Task details ▸ Do not copy the pictures. Write out the lines from the start of the entries through the line containing "CREATE EXTENSION unaccent;".

Data shown ▸
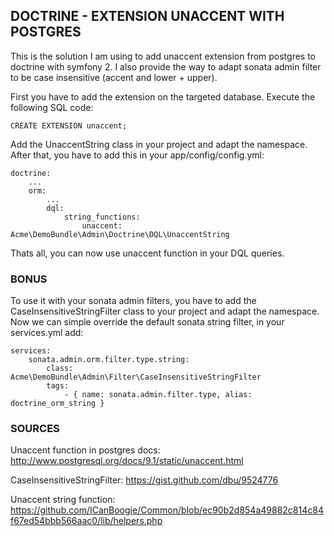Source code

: ## DOCTRINE - EXTENSION UNACCENT WITH POSTGRES ##


This is the solution I am using to add unaccent extension from postgres to doctrine with symfony 2.
I also provide the way to adapt sonata admin filter to be case insensitive (accent and lower + upper).


First you have to add the extension on the targeted database. Execute the following SQL code:


    CREATE EXTENSION unaccent;
        

Add the UnaccentString class in your project and adapt the namespace.
After that, you have to add this in your app/config/config.yml:


    doctrine:
        ...
        orm:
            ...
            dql:
                string_functions:
                    unaccent: Acme\DemoBundle\Admin\Doctrine\DQL\UnaccentString
                    
                    
Thats all, you can now use unaccent function in your DQL queries.


### BONUS ###


To use it with your sonata admin filters, you have to add the CaseInsensitiveStringFilter class to your project and adapt the namespace.
Now we can simple override the default sonata string filter, in your services.yml add:


    services:
        sonata.admin.orm.filter.type.string:
            class: Acme\DemoBundle\Admin\Filter\CaseInsensitiveStringFilter
            tags:
                - { name: sonata.admin.filter.type, alias: doctrine_orm_string }
            
            
### SOURCES ###
Unaccent function in postgres docs: http://www.postgresql.org/docs/9.1/static/unaccent.html

CaseInsensitiveStringFilter: https://gist.github.com/dbu/9524776

Unaccent string function: https://github.com/ICanBoogie/Common/blob/ec90b2d854a49882c814c84f67ed54bbb566aac0/lib/helpers.php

Solution ▸
Source code

: ## DOCTRINE - EXTENSION UNACCENT WITH POSTGRES ##


This is the solution I am using to add unaccent extension from postgres to doctrine with symfony 2.
I also provide the way to adapt sonata admin filter to be case insensitive (accent and lower + upper).


First you have to add the extension on the targeted database. Execute the following SQL code:


    CREATE EXTENSION unaccent;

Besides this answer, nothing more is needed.